Is the economic crisis akin to an earthquake or an act of war? Under force majeure, a long-standing legal doctrine, companies can argue that natural disasters or other calamities should excuse them from living up to the terms of a deal. Now, a growing number are contending in lawsuits that the economic crisis should similarly let them off the hook.

In a Feb. 3 filing in Delaware Chancery Court, Dow Chemical (DOW) said “a cascading sequence of market failures of historic proportions” justifies its effort to walk away from a July 2008 agreement to acquire Rohm & Haas (ROH). Rohm sued the chemical giant in January to force the $15.4 billion deal to go through, and a trial is scheduled for Mar. 9. Dow Chemical, which lost Kuwaiti funding for the deal in December, says in a statement that “the economic reality of late December and early 2009 is far worse than in July 2008.” A Rohm spokesperson says her company firmly believes that “Dow has the means to finance the deal.”

By most accounts, Dow Chemical faces an uphill fight. Judges rejected nearly every effort to revise or rescind deals after the oil price shocks of the early 1970s and the Asian economic collapse in 1997. Robert E. Scott, an expert in business transactions at Columbia Law School, says courts tend to dismiss economic force majeure cases because they “don’t want to let parties get out of contracts too easily.” And Scott doesn’t think the current downturn will lead to different results.

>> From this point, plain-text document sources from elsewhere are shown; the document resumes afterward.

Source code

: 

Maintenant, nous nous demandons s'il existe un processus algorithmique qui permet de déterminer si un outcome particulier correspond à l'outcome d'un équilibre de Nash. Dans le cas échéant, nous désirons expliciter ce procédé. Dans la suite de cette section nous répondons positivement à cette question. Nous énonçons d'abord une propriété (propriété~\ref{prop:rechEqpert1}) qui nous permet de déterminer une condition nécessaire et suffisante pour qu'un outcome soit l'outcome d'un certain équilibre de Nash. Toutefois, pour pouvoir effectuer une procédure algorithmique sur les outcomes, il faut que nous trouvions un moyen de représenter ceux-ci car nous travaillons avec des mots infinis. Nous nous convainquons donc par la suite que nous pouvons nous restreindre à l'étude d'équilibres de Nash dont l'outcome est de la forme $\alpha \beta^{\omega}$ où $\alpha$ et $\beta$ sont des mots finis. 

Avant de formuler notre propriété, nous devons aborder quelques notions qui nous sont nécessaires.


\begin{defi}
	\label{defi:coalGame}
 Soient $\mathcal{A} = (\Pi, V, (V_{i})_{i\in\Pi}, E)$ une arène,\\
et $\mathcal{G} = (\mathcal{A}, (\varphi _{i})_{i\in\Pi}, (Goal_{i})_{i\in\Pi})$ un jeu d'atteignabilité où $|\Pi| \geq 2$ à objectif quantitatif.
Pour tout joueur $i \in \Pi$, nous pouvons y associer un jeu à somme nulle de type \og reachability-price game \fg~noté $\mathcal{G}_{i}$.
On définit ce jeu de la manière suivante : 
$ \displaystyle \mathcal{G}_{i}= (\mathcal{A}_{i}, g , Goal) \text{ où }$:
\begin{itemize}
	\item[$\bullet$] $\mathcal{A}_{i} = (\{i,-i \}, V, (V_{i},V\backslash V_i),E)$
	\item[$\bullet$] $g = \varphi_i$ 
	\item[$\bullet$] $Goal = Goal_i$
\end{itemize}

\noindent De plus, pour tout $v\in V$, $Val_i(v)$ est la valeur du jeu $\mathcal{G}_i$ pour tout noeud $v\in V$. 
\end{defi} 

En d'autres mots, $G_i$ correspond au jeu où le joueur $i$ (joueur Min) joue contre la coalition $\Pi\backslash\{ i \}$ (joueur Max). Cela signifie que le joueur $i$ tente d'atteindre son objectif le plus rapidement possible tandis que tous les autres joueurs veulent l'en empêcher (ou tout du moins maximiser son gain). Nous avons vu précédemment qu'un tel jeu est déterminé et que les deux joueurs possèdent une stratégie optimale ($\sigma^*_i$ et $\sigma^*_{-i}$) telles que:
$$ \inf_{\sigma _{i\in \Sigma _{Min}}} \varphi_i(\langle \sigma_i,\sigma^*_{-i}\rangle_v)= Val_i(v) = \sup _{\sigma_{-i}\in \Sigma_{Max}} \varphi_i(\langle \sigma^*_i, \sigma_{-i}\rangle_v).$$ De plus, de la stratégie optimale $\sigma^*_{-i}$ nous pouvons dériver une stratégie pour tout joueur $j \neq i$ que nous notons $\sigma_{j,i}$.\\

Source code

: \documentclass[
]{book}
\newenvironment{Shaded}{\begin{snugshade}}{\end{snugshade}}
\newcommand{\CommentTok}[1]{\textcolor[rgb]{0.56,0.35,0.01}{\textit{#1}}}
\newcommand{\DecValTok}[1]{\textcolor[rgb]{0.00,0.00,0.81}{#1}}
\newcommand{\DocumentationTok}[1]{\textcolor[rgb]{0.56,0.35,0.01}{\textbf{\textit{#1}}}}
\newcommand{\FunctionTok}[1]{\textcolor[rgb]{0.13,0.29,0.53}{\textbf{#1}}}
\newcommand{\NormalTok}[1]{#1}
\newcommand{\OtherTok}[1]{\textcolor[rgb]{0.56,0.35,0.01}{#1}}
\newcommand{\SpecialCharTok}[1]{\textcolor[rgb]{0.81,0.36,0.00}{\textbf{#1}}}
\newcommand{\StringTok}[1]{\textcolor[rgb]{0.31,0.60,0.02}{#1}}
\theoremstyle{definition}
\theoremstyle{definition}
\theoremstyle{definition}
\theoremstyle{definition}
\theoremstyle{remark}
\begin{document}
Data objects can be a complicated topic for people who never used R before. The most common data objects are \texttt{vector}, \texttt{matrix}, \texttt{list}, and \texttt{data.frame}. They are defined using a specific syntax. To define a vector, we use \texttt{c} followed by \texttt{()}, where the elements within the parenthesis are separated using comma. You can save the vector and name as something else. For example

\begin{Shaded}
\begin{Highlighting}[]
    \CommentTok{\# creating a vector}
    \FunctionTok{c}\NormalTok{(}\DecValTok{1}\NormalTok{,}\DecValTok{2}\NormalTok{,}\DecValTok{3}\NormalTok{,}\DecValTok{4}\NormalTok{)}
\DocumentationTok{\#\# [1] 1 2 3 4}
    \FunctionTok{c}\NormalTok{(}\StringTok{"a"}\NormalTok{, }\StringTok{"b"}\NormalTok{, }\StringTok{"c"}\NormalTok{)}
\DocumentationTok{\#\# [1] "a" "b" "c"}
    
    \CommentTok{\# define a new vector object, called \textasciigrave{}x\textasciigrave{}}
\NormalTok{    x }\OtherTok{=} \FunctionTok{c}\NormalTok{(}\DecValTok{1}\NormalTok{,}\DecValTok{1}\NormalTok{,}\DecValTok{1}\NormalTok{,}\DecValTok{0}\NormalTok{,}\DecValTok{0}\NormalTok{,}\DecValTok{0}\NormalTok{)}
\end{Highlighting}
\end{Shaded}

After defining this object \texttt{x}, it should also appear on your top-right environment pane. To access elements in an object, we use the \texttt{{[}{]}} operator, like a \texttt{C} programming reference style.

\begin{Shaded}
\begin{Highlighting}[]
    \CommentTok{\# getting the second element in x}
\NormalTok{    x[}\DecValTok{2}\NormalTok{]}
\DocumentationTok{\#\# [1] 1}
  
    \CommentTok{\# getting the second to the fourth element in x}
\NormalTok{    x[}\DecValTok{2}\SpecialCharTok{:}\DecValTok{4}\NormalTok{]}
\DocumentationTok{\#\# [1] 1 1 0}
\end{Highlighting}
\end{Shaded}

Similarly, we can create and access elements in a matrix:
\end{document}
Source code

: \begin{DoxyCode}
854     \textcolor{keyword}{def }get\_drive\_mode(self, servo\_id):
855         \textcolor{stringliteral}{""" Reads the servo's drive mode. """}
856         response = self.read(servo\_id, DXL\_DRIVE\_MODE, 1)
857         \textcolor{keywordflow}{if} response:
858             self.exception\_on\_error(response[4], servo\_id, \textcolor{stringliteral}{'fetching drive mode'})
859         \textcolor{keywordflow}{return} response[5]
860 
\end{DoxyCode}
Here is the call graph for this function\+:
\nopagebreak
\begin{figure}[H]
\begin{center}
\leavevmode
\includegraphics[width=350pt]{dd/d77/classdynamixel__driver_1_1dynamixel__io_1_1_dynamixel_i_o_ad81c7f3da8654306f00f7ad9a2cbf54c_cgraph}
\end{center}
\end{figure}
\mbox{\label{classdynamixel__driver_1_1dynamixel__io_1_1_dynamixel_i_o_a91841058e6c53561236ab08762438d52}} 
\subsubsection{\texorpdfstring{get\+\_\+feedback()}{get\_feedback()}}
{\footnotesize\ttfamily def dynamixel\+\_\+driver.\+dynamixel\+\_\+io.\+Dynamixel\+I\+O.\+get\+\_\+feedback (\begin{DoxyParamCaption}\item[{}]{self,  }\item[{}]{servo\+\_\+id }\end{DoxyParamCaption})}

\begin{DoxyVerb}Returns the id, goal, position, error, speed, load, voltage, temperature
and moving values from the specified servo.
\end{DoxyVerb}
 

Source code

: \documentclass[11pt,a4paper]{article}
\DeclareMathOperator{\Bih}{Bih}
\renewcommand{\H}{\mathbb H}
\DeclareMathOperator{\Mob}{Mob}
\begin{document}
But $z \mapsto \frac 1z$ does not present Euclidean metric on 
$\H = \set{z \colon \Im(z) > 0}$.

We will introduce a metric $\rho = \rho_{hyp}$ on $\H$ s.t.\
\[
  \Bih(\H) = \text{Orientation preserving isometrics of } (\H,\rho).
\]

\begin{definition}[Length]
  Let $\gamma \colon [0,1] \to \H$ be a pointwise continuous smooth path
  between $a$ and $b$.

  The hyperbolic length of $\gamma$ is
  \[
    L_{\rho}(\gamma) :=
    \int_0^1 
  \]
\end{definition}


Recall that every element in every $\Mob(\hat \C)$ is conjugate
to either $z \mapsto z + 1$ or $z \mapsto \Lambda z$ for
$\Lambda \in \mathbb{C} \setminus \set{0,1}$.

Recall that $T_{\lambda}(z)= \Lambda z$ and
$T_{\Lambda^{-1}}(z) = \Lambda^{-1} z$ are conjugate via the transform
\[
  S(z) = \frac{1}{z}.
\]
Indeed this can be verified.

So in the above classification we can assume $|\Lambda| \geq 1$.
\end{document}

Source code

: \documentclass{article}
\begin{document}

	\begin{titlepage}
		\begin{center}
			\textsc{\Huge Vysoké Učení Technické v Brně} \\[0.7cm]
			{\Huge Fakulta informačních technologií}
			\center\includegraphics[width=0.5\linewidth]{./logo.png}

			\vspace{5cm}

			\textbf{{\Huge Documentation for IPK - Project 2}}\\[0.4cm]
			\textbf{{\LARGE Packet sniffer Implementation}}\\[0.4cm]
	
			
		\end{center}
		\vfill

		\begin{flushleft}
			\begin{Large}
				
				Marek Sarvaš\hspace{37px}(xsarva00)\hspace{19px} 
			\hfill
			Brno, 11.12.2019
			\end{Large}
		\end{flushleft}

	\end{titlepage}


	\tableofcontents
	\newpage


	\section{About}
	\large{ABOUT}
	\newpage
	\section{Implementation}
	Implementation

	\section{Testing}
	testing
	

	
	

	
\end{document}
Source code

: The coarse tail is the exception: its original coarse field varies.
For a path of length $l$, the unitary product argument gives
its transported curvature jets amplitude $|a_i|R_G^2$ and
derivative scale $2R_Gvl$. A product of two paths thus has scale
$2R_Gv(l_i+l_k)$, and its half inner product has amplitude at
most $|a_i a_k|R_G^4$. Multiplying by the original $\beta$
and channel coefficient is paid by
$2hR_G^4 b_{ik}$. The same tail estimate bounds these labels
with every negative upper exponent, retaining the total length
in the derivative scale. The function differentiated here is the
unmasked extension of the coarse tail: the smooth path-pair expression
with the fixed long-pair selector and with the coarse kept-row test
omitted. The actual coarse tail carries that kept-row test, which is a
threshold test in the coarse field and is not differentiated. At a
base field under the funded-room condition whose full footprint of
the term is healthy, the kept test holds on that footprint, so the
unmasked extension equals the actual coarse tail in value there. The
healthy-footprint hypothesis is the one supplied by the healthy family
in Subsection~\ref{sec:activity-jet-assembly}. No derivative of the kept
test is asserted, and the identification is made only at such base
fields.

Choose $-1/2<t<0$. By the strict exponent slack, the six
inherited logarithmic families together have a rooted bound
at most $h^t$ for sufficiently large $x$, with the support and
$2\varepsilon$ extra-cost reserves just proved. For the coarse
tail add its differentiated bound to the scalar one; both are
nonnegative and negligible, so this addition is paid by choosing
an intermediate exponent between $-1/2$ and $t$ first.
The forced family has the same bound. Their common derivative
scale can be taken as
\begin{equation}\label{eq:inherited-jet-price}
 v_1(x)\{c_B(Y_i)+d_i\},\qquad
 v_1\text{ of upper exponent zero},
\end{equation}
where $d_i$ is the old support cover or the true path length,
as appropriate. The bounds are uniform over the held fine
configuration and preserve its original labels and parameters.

Still, lawyers say they expect more businesses to cite the meltdown as an excuse to dodge obligations. Luc A. Despins, a bankruptcy attorney at Paul, Hastings, Janofsky & Walker in New York, says he already has seen several companies use that argument in negotiations with creditors.

Business contracts often contain force majeure clauses, which detail events that can allow a company to delay or cancel what it has agreed to do. Events such as fires, floods, riots, strikes, and terrorism are typically specified. A construction loan pact between Donald Trump and Deutsche Bank (DB) also includes the unusually broad phrase “any other event or circumstance not within the reasonable control” of the borrower. Trump is now arguing in a New York State court that the “calamitous economy” falls under that definition and should preclude Deutsche Bank from collecting $40 million on a loan that he personally guaranteed for a hotel and condominium tower in Chicago. “A lot of people are starting to say that we’re in a depression,” says Trump, “but it’s a lot better if you have the language in your contract.” Deutsche Bank declined to comment on the pending lawsuit.

In Megaworld Globus Asia, Inc. vs. Mila S. Tanseco, G.R. No. 181206, October 9, 2009, Megaworld failed to deliver a pre-sold condominium unit on the stipulated delivery date of the unit. In its Answer to the complaint filed by the buyer, Megaworld attributed the delay to the 1997 Asian financial crisis.